Task directions: Write out the listing, please, but only from its first line through the line containing "Environment Federation, USA</span><span", exactly as given and without pictures.
[[ Material shown, beginning ]]
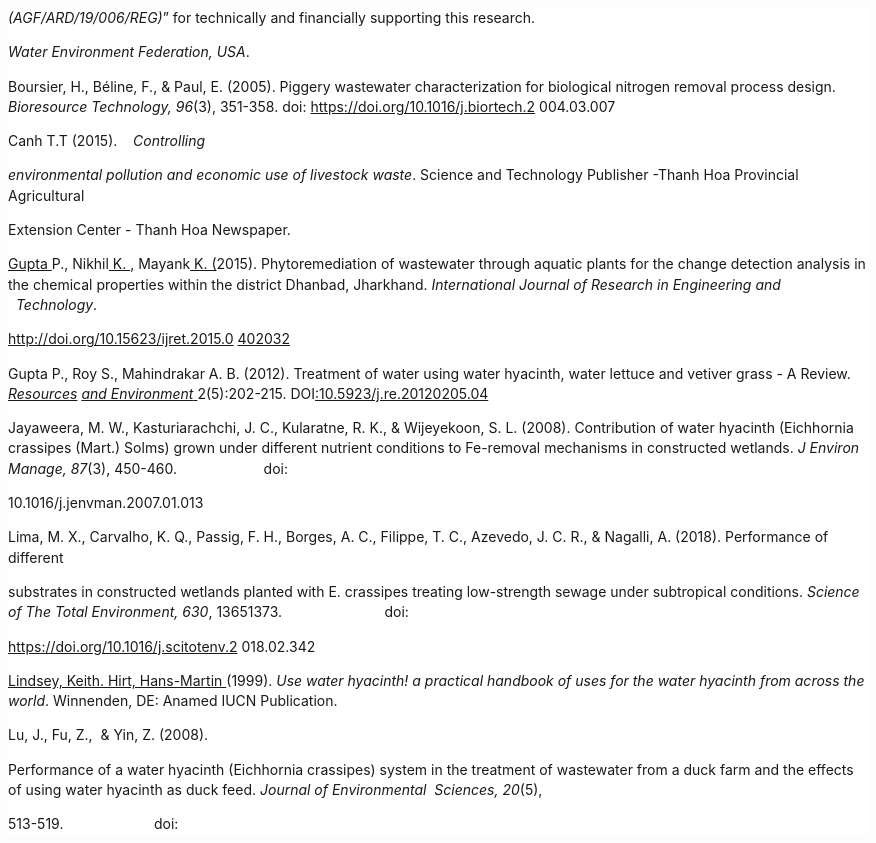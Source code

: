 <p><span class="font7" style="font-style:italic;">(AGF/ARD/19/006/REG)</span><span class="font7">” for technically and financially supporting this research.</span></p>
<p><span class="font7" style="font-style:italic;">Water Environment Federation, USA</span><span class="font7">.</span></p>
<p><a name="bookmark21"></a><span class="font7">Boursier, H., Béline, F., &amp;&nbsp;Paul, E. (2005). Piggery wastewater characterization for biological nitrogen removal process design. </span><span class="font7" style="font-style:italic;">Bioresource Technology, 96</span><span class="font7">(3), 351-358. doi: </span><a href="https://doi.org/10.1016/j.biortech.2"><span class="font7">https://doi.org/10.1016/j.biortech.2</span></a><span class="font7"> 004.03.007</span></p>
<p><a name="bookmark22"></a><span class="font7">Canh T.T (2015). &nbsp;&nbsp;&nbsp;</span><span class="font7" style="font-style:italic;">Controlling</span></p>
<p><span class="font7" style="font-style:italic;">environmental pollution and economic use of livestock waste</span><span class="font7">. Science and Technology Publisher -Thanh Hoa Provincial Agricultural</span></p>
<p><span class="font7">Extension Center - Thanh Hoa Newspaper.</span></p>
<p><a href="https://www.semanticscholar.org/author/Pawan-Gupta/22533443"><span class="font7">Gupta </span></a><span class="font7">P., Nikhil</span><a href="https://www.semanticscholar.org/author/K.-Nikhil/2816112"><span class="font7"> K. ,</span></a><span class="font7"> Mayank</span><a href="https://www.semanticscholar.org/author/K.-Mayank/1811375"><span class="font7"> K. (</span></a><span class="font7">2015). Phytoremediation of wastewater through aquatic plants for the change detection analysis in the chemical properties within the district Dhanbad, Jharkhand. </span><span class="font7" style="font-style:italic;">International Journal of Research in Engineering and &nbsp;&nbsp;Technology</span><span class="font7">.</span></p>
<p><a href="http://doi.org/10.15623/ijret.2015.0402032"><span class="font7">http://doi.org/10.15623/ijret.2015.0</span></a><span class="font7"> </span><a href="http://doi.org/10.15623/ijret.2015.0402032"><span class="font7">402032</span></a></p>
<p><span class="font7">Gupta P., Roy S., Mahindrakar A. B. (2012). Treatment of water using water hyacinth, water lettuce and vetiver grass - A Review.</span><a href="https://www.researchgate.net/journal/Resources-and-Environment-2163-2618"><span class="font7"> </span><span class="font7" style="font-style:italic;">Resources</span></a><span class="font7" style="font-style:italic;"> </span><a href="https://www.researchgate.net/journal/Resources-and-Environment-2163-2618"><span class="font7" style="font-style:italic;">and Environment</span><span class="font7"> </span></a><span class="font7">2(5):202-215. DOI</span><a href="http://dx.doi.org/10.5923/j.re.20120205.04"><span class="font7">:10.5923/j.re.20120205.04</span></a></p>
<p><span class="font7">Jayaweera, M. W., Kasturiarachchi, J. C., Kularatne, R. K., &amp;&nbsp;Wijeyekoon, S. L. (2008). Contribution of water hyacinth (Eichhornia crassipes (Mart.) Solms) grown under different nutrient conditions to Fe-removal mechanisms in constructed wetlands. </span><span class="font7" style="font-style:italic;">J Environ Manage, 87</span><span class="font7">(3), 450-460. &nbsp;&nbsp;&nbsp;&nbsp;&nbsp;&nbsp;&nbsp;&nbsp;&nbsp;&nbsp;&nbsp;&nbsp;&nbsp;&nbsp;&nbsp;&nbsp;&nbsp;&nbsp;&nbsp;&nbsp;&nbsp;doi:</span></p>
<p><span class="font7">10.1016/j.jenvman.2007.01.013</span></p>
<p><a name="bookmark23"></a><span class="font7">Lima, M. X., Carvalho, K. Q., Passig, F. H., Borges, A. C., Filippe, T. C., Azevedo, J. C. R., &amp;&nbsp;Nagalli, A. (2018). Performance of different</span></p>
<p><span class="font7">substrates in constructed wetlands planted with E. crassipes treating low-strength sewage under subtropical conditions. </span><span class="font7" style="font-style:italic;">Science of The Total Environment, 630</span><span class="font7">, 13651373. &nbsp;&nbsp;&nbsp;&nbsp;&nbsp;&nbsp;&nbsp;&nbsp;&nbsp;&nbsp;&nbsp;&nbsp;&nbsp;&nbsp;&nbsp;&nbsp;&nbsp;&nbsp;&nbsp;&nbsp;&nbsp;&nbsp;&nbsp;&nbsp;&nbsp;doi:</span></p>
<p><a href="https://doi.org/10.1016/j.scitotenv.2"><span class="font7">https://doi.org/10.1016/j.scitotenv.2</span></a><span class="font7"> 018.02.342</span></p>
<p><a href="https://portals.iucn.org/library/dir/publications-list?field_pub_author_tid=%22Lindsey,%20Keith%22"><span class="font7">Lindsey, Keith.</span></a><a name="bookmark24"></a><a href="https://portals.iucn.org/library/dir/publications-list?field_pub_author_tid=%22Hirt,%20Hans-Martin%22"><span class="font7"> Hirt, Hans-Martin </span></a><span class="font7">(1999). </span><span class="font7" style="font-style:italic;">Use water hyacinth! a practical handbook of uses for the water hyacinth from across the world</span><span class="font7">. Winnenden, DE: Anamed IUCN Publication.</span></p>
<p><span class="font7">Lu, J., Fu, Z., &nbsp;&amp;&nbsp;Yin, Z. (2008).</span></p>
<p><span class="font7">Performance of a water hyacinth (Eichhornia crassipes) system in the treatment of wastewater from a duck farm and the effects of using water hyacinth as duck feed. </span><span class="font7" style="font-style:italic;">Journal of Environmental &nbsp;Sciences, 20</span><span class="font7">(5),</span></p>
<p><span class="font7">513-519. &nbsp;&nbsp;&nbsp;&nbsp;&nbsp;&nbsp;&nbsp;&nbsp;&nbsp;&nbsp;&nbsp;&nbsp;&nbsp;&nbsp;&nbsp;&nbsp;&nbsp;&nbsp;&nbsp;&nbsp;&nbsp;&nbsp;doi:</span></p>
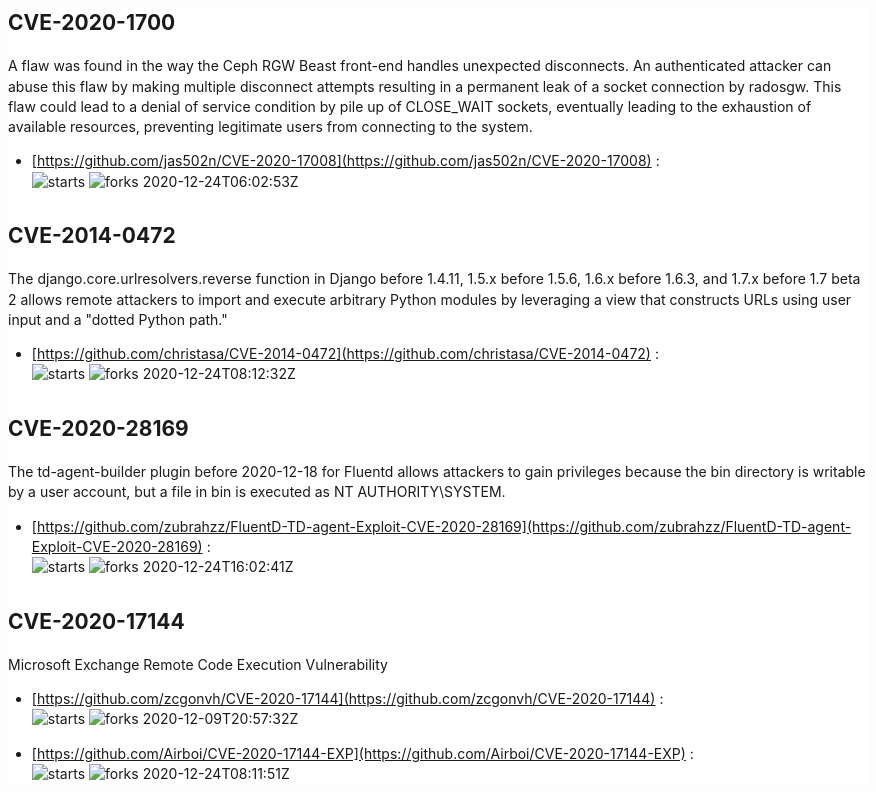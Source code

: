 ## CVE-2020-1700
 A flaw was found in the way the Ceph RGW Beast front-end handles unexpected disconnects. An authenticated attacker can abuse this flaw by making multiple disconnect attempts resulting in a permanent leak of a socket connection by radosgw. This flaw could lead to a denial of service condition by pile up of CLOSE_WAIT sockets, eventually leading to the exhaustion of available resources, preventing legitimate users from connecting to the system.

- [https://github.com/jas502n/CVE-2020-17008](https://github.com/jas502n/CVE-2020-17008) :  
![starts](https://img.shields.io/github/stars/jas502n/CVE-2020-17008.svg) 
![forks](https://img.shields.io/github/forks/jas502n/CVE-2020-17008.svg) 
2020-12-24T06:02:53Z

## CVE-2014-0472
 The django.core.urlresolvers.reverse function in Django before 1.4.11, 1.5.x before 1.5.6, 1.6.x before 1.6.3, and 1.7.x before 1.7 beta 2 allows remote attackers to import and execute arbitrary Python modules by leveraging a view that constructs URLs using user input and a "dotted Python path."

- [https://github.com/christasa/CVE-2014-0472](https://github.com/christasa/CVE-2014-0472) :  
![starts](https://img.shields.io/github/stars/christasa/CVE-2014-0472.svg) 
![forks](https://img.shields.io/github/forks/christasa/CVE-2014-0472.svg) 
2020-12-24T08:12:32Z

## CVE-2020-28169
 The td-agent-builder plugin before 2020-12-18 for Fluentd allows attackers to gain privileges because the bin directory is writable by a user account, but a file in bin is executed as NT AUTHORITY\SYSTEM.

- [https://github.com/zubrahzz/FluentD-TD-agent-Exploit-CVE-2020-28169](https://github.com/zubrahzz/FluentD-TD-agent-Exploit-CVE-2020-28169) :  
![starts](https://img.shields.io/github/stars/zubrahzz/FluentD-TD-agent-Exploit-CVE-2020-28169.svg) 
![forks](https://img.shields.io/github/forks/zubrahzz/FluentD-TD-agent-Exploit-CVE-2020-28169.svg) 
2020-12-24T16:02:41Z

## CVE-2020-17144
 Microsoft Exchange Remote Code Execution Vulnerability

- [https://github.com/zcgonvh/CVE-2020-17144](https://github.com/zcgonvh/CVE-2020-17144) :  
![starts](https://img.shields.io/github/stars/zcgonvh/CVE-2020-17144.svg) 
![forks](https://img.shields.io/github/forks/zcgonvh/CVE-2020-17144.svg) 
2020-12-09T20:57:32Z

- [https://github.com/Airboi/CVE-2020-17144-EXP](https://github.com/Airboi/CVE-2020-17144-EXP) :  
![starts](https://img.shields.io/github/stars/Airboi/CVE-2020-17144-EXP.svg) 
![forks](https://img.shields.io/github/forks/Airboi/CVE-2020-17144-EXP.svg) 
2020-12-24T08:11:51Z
[[ Material shown, end ]]
Answer area:
Source code

: <p><span class="font7" style="font-style:italic;">(AGF/ARD/19/006/REG)</span><span class="font7">” for technically and financially supporting this research.</span></p>
<p><span class="font7" style="font-style:italic;">Water Environment Federation, USA</span><span class="font7">.</span></p>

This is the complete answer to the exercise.